### Exercise prompt
Go through the entries below and pick out every line with "classe".

..............................

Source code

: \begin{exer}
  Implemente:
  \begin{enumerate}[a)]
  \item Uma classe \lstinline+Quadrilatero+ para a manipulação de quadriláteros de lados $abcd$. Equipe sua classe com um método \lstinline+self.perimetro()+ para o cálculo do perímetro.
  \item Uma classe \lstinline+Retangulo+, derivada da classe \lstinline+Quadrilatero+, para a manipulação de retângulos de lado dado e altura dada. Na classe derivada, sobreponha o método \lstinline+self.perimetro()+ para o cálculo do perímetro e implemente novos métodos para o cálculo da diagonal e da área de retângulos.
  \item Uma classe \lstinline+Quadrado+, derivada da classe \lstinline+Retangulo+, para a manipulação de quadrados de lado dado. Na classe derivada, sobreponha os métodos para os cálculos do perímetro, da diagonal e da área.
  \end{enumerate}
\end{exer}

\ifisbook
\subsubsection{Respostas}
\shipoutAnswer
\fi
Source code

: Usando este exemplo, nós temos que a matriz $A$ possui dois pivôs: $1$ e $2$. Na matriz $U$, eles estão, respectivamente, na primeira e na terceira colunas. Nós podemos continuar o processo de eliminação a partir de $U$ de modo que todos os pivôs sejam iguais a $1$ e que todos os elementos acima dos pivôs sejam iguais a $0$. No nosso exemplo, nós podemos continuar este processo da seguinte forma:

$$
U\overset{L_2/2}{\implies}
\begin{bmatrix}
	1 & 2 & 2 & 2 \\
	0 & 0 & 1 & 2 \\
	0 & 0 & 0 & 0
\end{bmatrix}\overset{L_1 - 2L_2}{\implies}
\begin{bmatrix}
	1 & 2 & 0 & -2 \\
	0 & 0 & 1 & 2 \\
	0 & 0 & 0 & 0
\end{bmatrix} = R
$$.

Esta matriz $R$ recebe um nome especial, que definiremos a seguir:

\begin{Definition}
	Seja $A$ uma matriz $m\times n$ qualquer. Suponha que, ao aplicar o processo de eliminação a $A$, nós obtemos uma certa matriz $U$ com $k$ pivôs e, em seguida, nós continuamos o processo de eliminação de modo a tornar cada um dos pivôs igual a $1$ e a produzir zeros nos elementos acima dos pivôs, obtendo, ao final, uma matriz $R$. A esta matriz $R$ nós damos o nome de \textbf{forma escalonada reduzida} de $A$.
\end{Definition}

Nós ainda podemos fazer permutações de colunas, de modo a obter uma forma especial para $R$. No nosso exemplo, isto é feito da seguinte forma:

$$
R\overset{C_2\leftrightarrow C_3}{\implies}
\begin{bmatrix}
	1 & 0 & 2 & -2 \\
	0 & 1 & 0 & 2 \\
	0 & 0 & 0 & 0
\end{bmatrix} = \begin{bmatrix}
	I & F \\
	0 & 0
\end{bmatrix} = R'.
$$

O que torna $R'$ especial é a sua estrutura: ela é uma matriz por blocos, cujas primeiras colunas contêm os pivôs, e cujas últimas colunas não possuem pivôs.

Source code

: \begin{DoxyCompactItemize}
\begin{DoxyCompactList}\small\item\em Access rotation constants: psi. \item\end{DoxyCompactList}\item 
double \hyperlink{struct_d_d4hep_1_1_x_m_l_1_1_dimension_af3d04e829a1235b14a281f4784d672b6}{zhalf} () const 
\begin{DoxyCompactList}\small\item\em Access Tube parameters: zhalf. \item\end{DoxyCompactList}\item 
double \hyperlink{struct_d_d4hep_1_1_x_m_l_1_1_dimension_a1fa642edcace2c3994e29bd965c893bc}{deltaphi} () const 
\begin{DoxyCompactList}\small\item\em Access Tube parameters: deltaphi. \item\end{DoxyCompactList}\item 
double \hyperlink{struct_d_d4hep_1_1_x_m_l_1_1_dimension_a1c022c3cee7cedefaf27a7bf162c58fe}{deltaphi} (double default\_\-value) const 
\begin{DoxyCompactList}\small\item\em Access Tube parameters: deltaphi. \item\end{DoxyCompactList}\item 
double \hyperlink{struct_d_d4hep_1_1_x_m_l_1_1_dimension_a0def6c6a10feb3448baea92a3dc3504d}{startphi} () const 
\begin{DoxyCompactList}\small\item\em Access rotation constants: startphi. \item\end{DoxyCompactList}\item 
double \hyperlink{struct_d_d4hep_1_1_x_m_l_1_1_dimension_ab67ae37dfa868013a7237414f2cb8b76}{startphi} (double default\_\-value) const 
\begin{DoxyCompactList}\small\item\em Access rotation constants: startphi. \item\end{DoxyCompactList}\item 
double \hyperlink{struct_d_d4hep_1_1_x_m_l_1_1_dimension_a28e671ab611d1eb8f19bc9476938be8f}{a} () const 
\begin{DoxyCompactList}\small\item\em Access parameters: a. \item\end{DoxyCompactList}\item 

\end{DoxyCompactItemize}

..............................

### Reply
  \item Uma classe \lstinline+Quadrilatero+ para a manipulação de quadriláteros de lados $abcd$. Equipe sua classe com um método \lstinline+self.perimetro()+ para o cálculo do perímetro.
  \item Uma classe \lstinline+Retangulo+, derivada da classe \lstinline+Quadrilatero+, para a manipulação de retângulos de lado dado e altura dada. Na classe derivada, sobreponha o método \lstinline+self.perimetro()+ para o cálculo do perímetro e implemente novos métodos para o cálculo da diagonal e da área de retângulos.
  \item Uma classe \lstinline+Quadrado+, derivada da classe \lstinline+Retangulo+, para a manipulação de quadrados de lado dado. Na classe derivada, sobreponha os métodos para os cálculos do perímetro, da diagonal e da área.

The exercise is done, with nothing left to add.